Supplied data:

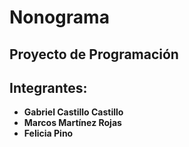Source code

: # Nonograma
## Proyecto de Programación

## Integrantes: 
- **Gabriel Castillo Castillo**
- **Marcos Martínez Rojas**
- **Felicia Pino**
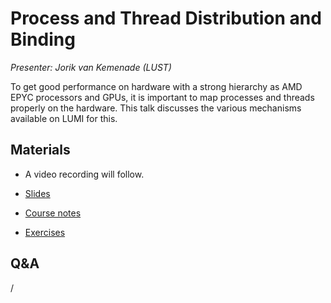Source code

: # Process and Thread Distribution and Binding

*Presenter: Jorik van Kemenade (LUST)*

To get good performance on hardware with a strong hierarchy as AMD EPYC processors and
GPUs, it is important to map processes and threads properly on the hardware. This talk discusses
the various mechanisms available on LUMI for this.


## Materials

<!--
Materials will be made available after the lecture
-->
<!--
<video src="https://462000265.lumidata.eu/2p3day-20250303/recordings/202-Binding.mp4" controls="controls"></video>
-->
-    A video recording will follow.

-   [Slides](https://462000265.lumidata.eu/2p3day-20250303/files/LUMI-2p3day-20250303-202-Binding.pdf)

-   [Course notes](202-Binding.md)

-   [Exercises](E202-Binding.md)


## Q&A

/
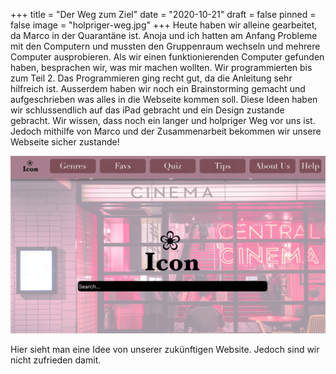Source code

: +++
title = "Der Weg zum Ziel"
date = "2020-10-21"
draft = false
pinned = false
image = "holpriger-weg.jpg"
+++
Heute haben wir alleine gearbeitet, da Marco in der Quarantäne ist. Anoja und ich hatten am Anfang Probleme mit den Computern und mussten den Gruppenraum wechseln und mehrere Computer ausprobieren. Als wir einen funktionierenden Computer gefunden haben, besprachen wir, was mir machen wollten. Wir programmierten bis zum Teil 2. Das Programmieren ging recht gut, da die Anleitung sehr hilfreich ist. Ausserdem haben wir noch ein Brainstorming gemacht und aufgeschrieben was alles in die Webseite kommen soll. Diese Ideen haben wir schlussendlich auf das iPad gebracht und ein Design zustande gebracht. Wir wissen, dass noch ein langer und holpriger Weg vor uns ist. Jedoch mithilfe von Marco und der Zusammenarbeit bekommen wir unsere Webseite sicher zustande!

![](microsoftteams-image-2-.png)

Hier sieht man eine Idee von unserer zukünftigen Website. Jedoch sind wir nicht zufrieden damit.
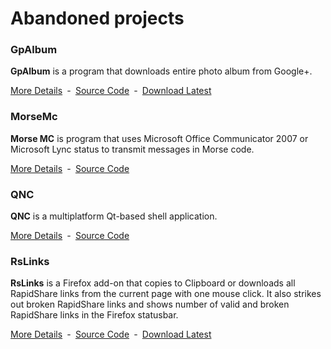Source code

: # Abandoned projects

### GpAlbum

**GpAlbum** is a program that downloads entire photo album from Google+.

[More Details](https://github.com/vurdalakov/abandoned/wiki/GpAlbum)&nbsp;&nbsp;&dash;&nbsp;&nbsp;[Source Code](https://github.com/vurdalakov/abandoned/tree/master/gpalbum)&nbsp;&nbsp;&dash;&nbsp;&nbsp;[Download Latest](https://github.com/vurdalakov/abandoned/tree/master/gpalbum/bin/gpalbum103.zip)

### MorseMc

**Morse MC** is program that uses Microsoft Office Communicator 2007 or Microsoft Lync status to transmit messages in Morse code. 

[More Details](https://github.com/vurdalakov/abandoned/wiki/MorseMc)&nbsp;&nbsp;&dash;&nbsp;&nbsp;[Source Code](https://github.com/vurdalakov/abandoned/tree/master/morsemc)

### QNC

**QNC** is a multiplatform Qt-based shell application.

[More Details](https://github.com/vurdalakov/abandoned/wiki/QNC)&nbsp;&nbsp;&dash;&nbsp;&nbsp;[Source Code](https://github.com/vurdalakov/abandoned/tree/master/qnc)

### RsLinks

**RsLinks** is a Firefox add-on that copies to Clipboard or downloads all RapidShare links from the current page with one mouse click. It also strikes out broken RapidShare links and shows number of valid and broken RapidShare links in the Firefox statusbar.

[More Details](https://github.com/vurdalakov/abandoned/wiki/RsLinks)&nbsp;&nbsp;&dash;&nbsp;&nbsp;[Source Code](https://github.com/vurdalakov/abandoned/tree/master/rslinks)&nbsp;&nbsp;&dash;&nbsp;&nbsp;[Download Latest](https://addons.mozilla.org/en-US/firefox/addon/rs-links/)
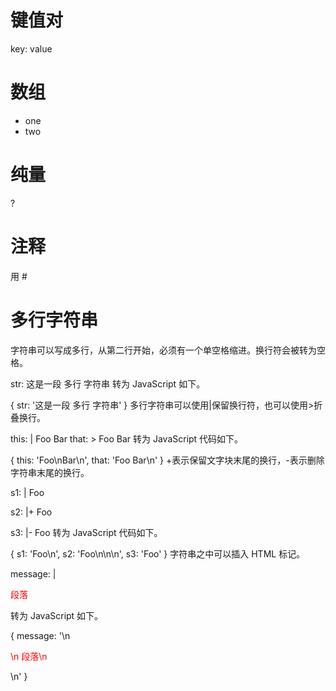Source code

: # 键值对
key: value
# 数组
- one
- two

# 纯量
?

# 注释
用 #

# 多行字符串
字符串可以写成多行，从第二行开始，必须有一个单空格缩进。换行符会被转为空格。


str: 这是一段
  多行
  字符串
转为 JavaScript 如下。


{ str: '这是一段 多行 字符串' }
多行字符串可以使用|保留换行符，也可以使用>折叠换行。


this: |
  Foo
  Bar
that: >
  Foo
  Bar
转为 JavaScript 代码如下。


{ this: 'Foo\nBar\n', that: 'Foo Bar\n' }
+表示保留文字块末尾的换行，-表示删除字符串末尾的换行。


s1: |
  Foo

s2: |+
  Foo


s3: |-
  Foo
转为 JavaScript 代码如下。


{ s1: 'Foo\n', s2: 'Foo\n\n\n', s3: 'Foo' }
字符串之中可以插入 HTML 标记。


message: |

  <p style="color: red">
    段落
  </p>
转为 JavaScript 如下。


{ message: '\n<p style="color: red">\n  段落\n</p>\n' }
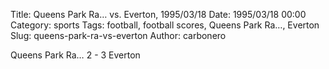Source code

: Title: Queens Park Ra… vs. Everton, 1995/03/18
Date: 1995/03/18 00:00
Category: sports
Tags: football, football scores, Queens Park Ra…, Everton
Slug: queens-park-ra-vs-everton
Author: carbonero


Queens Park Ra… 2 - 3 Everton
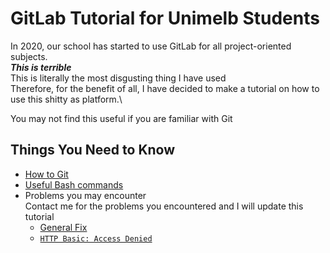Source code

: # GitLab Tutorial for Unimelb Students

In 2020, our school has started to use GitLab for all project-oriented subjects.\
***This is terrible***\
This is literally the most disgusting thing I have used\
Therefore, for the benefit of all, I have decided to make a tutorial on how to use this shitty as platform.\

You may not find this useful if you are familiar with Git

## Things You Need to Know
- [How to Git](GIT_TUTORIAL.md)
- [Useful Bash commands](BASH_COMMANDS.md)
- Problems you may encounter<br>
  Contact me for the problems you encountered and I will update this tutorial
  - [General Fix](TROUBLE_SHOOTING.md#general-fix)
  - [`HTTP Basic: Access Denied`](TROUBLE_SHOOTING.md#http-basic-access-denied)

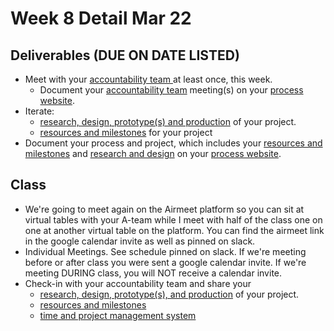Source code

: # Week 8 Detail Mar 22

## Deliverables \(DUE ON DATE LISTED\)

* Meet with your [accountability team ](../assignments/accountability_partner.md)at least once, this week. 
  * Document your [accountability team](../assignments/accountability_partner.md) meeting\(s\) on your [process website](../website.md).
* Iterate: 
  * [research, design, prototype\(s\) and production](../project_plan/) of your project.
  * [resources and milestones](../project_plan/) for your project
* Document your process and project, which includes your [resources and milestones](../project_plan/) and [research and design](../project_plan/) on your [process website](../website.md).

## Class

* We're going to meet again on the Airmeet platform so you can sit at virtual tables with your A-team while I meet with half of the class one on one at another virtual table on the platform. You can find the airmeet link in the google calendar invite as well as pinned on slack.
* Individual Meetings. See schedule pinned on slack. If we're meeting before or after class you were sent a google calendar invite. If we're meeting DURING class, you will NOT receive a calendar invite.
* Check-in with your accountability team and share your
  * [research, design, prototype\(s\), and production](../project_plan/) of your project.
  * [resources and milestones](../project_plan/)
  * [time and project management system](../creativity-resources.md)

## 



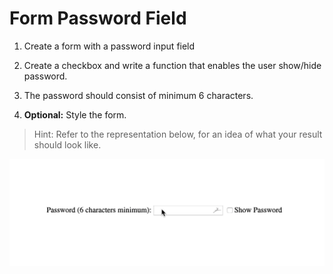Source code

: # Form Password Field

1. Create a form with a password input field

1. Create a checkbox and write a function that enables the user show/hide password.

1. The password should consist of minimum 6 characters.

1. **Optional:** Style the form.

> Hint: Refer to the representation below, for an idea of what your result should look like.

![screenshot](demo.gif)
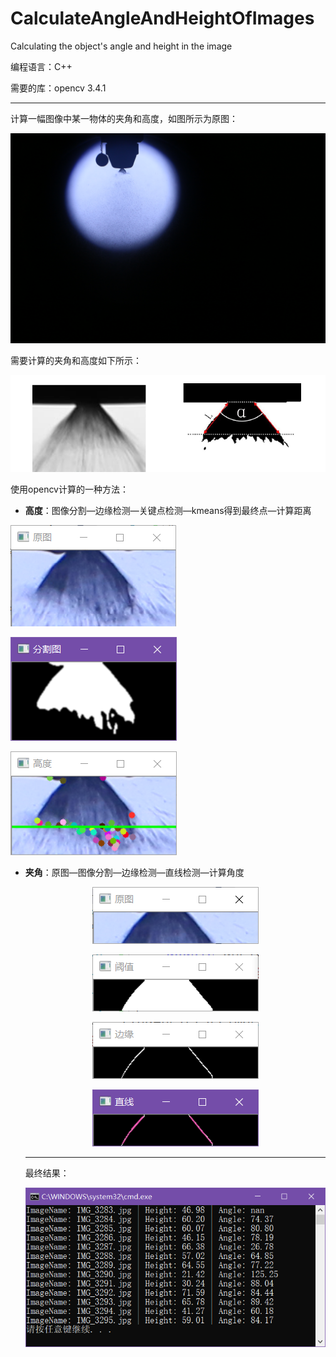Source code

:# CalculateAngleAndHeightOfImages
Calculating the object's angle and height in the image

编程语言：C++

需要的库：opencv 3.4.1

-------------------------------------

计算一幅图像中某一物体的夹角和高度，如图所示为原图：

![](https://github.com/songh1024/CalculateAngleAndHeightOfImages/blob/master/CalculateAngleAndHeightOfImage/images/IMG_3289.JPG?raw=true)

需要计算的夹角和高度如下所示：

![](https://github.com/songh1024/CalculateAngleAndHeightOfImages/blob/master/CalculationSchematic.png?raw=true)



使用opencv计算的一种方法：

- **高度**：图像分割—边缘检测—关键点检测—kmeans得到最终点—计算距离

  <div align=center> 

![](https://github.com/songh1024/CalculateAngleAndHeightOfImages/blob/master/results/height/%E5%8E%9F%E5%9B%BE.PNG?raw=true)

</div>

![](https://github.com/songh1024/CalculateAngleAndHeightOfImages/blob/master/results/height/%E5%88%86%E5%89%B2%E5%9B%BE.PNG?raw=true)

![](https://github.com/songh1024/CalculateAngleAndHeightOfImages/blob/master/results/height/%E9%AB%98%E5%BA%A6.PNG?raw=true)

 

- **夹角**：原图—图像分割—边缘检测—直线检测—计算角度

  <div align=center> 

  ![](https://github.com/songh1024/CalculateAngleAndHeightOfImages/blob/master/results/angle/%E5%8E%9F%E5%9B%BE.PNG?raw=true)

  ![](https://github.com/songh1024/CalculateAngleAndHeightOfImages/blob/master/results/angle/%E9%98%88%E5%80%BC.PNG?raw=true)

  ![](https://github.com/songh1024/CalculateAngleAndHeightOfImages/blob/master/results/angle/%E8%BE%B9%E7%BC%98.PNG?raw=true)

  ![](https://github.com/songh1024/CalculateAngleAndHeightOfImages/blob/master/results/angle/%E7%9B%B4%E7%BA%BF.PNG?raw=true)

  </div> 

  -----------------------------------------

  最终结果：

  ![](https://github.com/songh1024/CalculateAngleAndHeightOfImages/blob/master/results/result.PNG?raw=true)

  

  

  

  
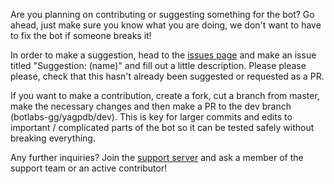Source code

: Are you planning on contributing or suggesting something for the bot? Go ahead, just make sure you know what you are doing, we don't want to have to fix the bot if someone breaks it!

In order to make a suggestion, head to the [issues page](https://github.com/botlabs-gg/yagpdb/issues) and make an issue titled "Suggestion: (name)" and fill out a little description. Please please please, check that this hasn't already been suggested or requested as a PR.

If you want to make a contribution, create a fork, cut a branch from master, make the necessary changes and then make a PR to the dev branch (botlabs-gg/yagpdb/dev). This is key for larger commits and edits to important / complicated parts of the bot so it can be tested safely without breaking everything.

Any further inquiries? Join the [support server](https://discord.gg/uZctq7UaPR) and ask a member of the support team or an active contributor!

What you have to do:
Each line of the records that holds the word "More" should be copied out.

Response below:
[More Details](https://github.com/vurdalakov/abandoned/wiki/GpAlbum)&nbsp;&nbsp;&dash;&nbsp;&nbsp;[Source Code](https://github.com/vurdalakov/abandoned/tree/master/gpalbum)&nbsp;&nbsp;&dash;&nbsp;&nbsp;[Download Latest](https://github.com/vurdalakov/abandoned/tree/master/gpalbum/bin/gpalbum103.zip)
[More Details](https://github.com/vurdalakov/abandoned/wiki/MorseMc)&nbsp;&nbsp;&dash;&nbsp;&nbsp;[Source Code](https://github.com/vurdalakov/abandoned/tree/master/morsemc)
[More Details](https://github.com/vurdalakov/abandoned/wiki/QNC)&nbsp;&nbsp;&dash;&nbsp;&nbsp;[Source Code](https://github.com/vurdalakov/abandoned/tree/master/qnc)
[More Details](https://github.com/vurdalakov/abandoned/wiki/RsLinks)&nbsp;&nbsp;&dash;&nbsp;&nbsp;[Source Code](https://github.com/vurdalakov/abandoned/tree/master/rslinks)&nbsp;&nbsp;&dash;&nbsp;&nbsp;[Download Latest](https://addons.mozilla.org/en-US/firefox/addon/rs-links/)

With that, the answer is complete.